Mia tambah melotot melihat Lio menghabiskan minumnya tanpa izin. Sebenarnya lebih kepada rasa terkejut karena secara tidak langsung mereka berbagi minum bersama.
“Jangan melotot, Na. Nanti aku beliin lagi deh.”
“Enggak usah!” tolak Mia ketus.
“Na, jadi kenapa liatin aku terus tadi?”
“Astaga! Dibilang enggak!” sahut Mia gemas. “Apa yang salah sama kamu sih sampe jadi kepedean kayak gini?”
“Enggak ada yang salah sama aku sih, Na. Semua normal.”
“Normal apanya? Kamu nakutin tau.”
“Bagian mana yang nakutin, Na?”
“Sok dekat, sok akrab, sok perhatian. Pokoknya semua deh,” ujar Mia sinis. “Aku jadi penasaran, udah berapa banyak cewek yang jadi korban kamu selama ini.”
“Korban?”
“Korban dari sikap kamu yang begini. Pasti banyak yang salah paham.”
“Kamu termasuk yang salah paham?” tanya Lio geli.
“Enggak. Aku bisa bedain mana yang serius mana yang main-main. Tapi enggak tau ya cewek-cewek lain. Mungkin mereka bisa kena dibodohi sama kamu.”

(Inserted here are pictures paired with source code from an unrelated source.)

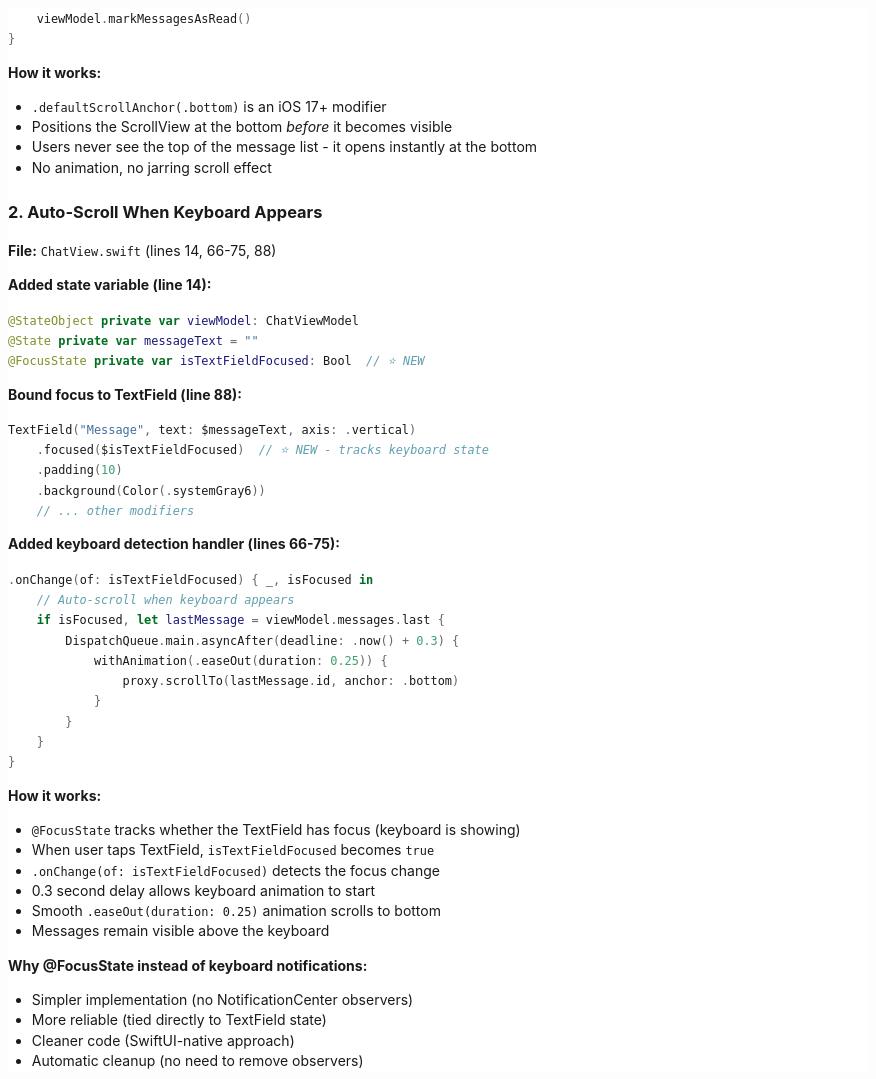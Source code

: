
 ```swift
    viewModel.markMessagesAsRead()
}
```

**How it works:**
- `.defaultScrollAnchor(.bottom)` is an iOS 17+ modifier
- Positions the ScrollView at the bottom *before* it becomes visible
- Users never see the top of the message list - it opens instantly at the bottom
- No animation, no jarring scroll effect

### 2. Auto-Scroll When Keyboard Appears

**File:** `ChatView.swift` (lines 14, 66-75, 88)

**Added state variable (line 14):**
```swift
@StateObject private var viewModel: ChatViewModel
@State private var messageText = ""
@FocusState private var isTextFieldFocused: Bool  // ⭐ NEW
```

**Bound focus to TextField (line 88):**
```swift
TextField("Message", text: $messageText, axis: .vertical)
    .focused($isTextFieldFocused)  // ⭐ NEW - tracks keyboard state
    .padding(10)
    .background(Color(.systemGray6))
    // ... other modifiers
```

**Added keyboard detection handler (lines 66-75):**
```swift
.onChange(of: isTextFieldFocused) { _, isFocused in
    // Auto-scroll when keyboard appears
    if isFocused, let lastMessage = viewModel.messages.last {
        DispatchQueue.main.asyncAfter(deadline: .now() + 0.3) {
            withAnimation(.easeOut(duration: 0.25)) {
                proxy.scrollTo(lastMessage.id, anchor: .bottom)
            }
        }
    }
}
```

**How it works:**
- `@FocusState` tracks whether the TextField has focus (keyboard is showing)
- When user taps TextField, `isTextFieldFocused` becomes `true`
- `.onChange(of: isTextFieldFocused)` detects the focus change
- 0.3 second delay allows keyboard animation to start
- Smooth `.easeOut(duration: 0.25)` animation scrolls to bottom
- Messages remain visible above the keyboard

**Why @FocusState instead of keyboard notifications:**
- Simpler implementation (no NotificationCenter observers)
- More reliable (tied directly to TextField state)
- Cleaner code (SwiftUI-native approach)
- Automatic cleanup (no need to remove observers)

“Aku kayak gini cuma ke kamu aja kok, Na.” Lio menengadah dan menatap Mia sungguh-sungguh. “Khusus kamu. Ke perempuan lain enggak pernah.”
Untuk beberapa saat Mia hampir terhipnotis oleh suara lembut Lio. Namun, ia segera mengingatkan dirinya. Dia bukan lagi remaja SMA yang mudah diperdaya oleh cinta monyet.
“Mending kamu begininya ke cewek lain aja deh. Jangan ke aku,” ujar Mia sebal.
“Enggak mau,” tolak Lio disertai senyum manis.
“Kenapa enggak mau?”
“Ya maunya cuma ke kamu aja.”
“Kenapa harus ke aku? Kenapa bukan ke yang lain aja?” tuntut Mia jengkel.
Lio kembali menatap Mia serius kemudian tersenyum lembut. “Karena buat aku, cuma kamu yang spesial.”